Le sort de Jean-Baptiste Ignace de Sinéti de Puylon, né à Apt en 1703, de deux ans plus jeune qu’Olivier, est moins dramatique. Il a fait partie lui aussi comme les Simiane des proches du duc d’Orléans, ensuite il passe en 1733 aux galères –on a la lettre où Pauline le recommande à son confrère d’Héricourt- puis il devient commissaire général de la Marine à Marseille, où il meurt à soixante-seize ans. Son nom apparaît régulièrement dans la liste des membres figurant dans les mémoires de notre Académie, membre « associé », puisqu’il habite souvent Apt. C’est un homme de goût. Lorsque la petite-fille des Simiane, la fille de Julie-Françoise marquise de Castellane-Esparron, joue Athalie dans son couvent et qu’on ne sait comment l’habiller, Pauline demande à Sinéti, toujours au courant de la mode parisienne, de lui procurer pour modèle une poupée vêtue comme une héroïne racinienne.
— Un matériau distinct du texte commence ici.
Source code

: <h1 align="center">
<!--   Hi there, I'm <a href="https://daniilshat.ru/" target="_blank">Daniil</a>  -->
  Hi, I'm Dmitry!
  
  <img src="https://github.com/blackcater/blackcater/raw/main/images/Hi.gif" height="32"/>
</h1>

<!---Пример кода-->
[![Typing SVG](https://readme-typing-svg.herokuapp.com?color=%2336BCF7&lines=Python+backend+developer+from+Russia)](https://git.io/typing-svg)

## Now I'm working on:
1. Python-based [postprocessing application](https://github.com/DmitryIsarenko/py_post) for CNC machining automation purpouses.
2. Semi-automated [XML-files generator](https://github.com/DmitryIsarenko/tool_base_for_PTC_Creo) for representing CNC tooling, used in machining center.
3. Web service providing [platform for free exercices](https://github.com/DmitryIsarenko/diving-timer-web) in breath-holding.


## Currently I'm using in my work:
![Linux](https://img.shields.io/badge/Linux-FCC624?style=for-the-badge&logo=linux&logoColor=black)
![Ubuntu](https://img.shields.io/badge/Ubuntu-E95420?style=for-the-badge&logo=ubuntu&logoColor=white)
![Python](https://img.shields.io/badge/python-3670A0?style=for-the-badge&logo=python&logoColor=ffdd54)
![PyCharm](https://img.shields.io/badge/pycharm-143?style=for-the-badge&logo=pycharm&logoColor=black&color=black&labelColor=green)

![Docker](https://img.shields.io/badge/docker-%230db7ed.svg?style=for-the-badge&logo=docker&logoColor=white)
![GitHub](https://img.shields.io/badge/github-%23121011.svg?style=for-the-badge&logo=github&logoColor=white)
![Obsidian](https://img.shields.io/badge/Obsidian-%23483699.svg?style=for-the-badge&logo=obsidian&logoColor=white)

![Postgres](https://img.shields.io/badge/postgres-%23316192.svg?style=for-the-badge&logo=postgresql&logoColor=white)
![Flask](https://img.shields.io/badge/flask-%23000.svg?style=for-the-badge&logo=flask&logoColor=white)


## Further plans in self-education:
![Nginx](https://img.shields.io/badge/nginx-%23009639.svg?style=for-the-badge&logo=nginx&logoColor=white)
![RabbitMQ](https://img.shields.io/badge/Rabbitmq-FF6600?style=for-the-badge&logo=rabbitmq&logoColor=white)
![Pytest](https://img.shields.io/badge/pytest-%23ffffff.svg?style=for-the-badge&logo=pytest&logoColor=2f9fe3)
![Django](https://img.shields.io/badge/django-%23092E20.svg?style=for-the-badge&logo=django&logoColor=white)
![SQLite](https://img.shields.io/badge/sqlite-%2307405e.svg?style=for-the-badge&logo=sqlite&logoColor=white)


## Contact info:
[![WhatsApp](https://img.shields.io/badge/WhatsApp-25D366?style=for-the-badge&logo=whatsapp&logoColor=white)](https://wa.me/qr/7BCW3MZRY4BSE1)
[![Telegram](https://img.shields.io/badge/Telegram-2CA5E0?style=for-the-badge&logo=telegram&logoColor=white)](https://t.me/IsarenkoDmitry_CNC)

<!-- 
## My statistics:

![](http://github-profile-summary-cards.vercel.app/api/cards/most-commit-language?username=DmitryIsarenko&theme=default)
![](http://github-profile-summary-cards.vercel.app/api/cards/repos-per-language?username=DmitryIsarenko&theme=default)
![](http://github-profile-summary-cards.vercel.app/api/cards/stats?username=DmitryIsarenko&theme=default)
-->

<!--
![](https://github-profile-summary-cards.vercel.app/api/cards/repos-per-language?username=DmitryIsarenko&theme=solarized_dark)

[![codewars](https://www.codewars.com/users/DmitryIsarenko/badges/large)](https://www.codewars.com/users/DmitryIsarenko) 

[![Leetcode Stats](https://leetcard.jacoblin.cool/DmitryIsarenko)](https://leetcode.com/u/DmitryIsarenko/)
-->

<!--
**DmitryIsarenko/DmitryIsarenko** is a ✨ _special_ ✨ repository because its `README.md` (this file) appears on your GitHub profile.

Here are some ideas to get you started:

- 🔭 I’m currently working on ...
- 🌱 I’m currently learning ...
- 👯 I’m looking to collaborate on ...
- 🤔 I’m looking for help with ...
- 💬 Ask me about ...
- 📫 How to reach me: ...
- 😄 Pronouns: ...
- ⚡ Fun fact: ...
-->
Le plus âgé des trois, Louis Gouffier, comte de Roannès, filleul de Louis XIV, apparenté au duc de Roannès, l’ami de Blaise Pascal, est lieutenant de la Réale puis capitaine de galère, il meurt à Marseille à quatre-vingt-six ans. Nous en reparlerons.

Esprit de Rome d’Ardènes, né et mort à Marseille, apparaît dans les lettres de Pauline, avant même le retour de celle-ci en Provence. Dès 1714 elle lui écrit de la Garde, près de Grignan, que ses lettres et celles de sa femme « ont été sa consolation dans sa solitude ». Ce prolifique auteur de poésies, qui a dix ans de moins que Pauline, lui a envoyé un volume contenant un sonnet en bouts rimés sur la fête de son père François, puis des stances sur la mort de celui-ci. On peut regretter qu’il ne demeure que six lettres de Mme de Simiane à d’Ardènes et une à son épouse.

En revanche, on compte 57 lettres à Joseph de Seytre, marquis de Caumont et 90 à Jérôme-Bénigne d’Héricourt. C’est à ces correspondants privilégiés, académiciens marseillais, qu’elle se confie, d’un ton familier, avec des pointes d’ironie plus ou moins amère, et des trouvailles de style qui rappellent sa grand-mère. C’est à eux qu’elle confie sa préoccupation d’avoir un refuge provençal.

Quand elle quitte la cour, il n’est pas question en effet de trouver ce refuge au château de Grignan. Depuis que Mme de Sévigné y est morte en 1696, aucun membre de la famille n’a voulu y séjourner. Pauline moins encore : elle n’aura « jamais la force d’y mettre les pieds ».

Impossible d’autre part de se réfugier au château de Valréas : il doit revenir au frère de son époux, François, qui reprend le titre de marquis et la charge de gentilhomme de la chambre du Régent. Pauline se moquera d’ailleurs volontiers des fêtes médiocres que son beau-frère y donne.

Pour Aix-en-Provence, ne nous méprenons pas. L’hôtel dit de Simiane, situé à l’angle de la place des Prêcheurs et de la rue Manuel, n’appartient pas à Pauline mais à une branche des Simiane. C’est Angélique de Lacépède, fille du poète, veuve d’un Simiane de la Coste qui l’avait fait bâtir en 1641. Il faut attendre 1732 pour que Pauline achète au conseiller François d’Albert et à son fils Marc-Antoine, personnages qui, selon Jean-Jacques Gloton, semblent avoir eu le don de la spéculation immobilière, l’hôtel qu’ils ont fait construire rue Goyrand, aujourd’hui n°17.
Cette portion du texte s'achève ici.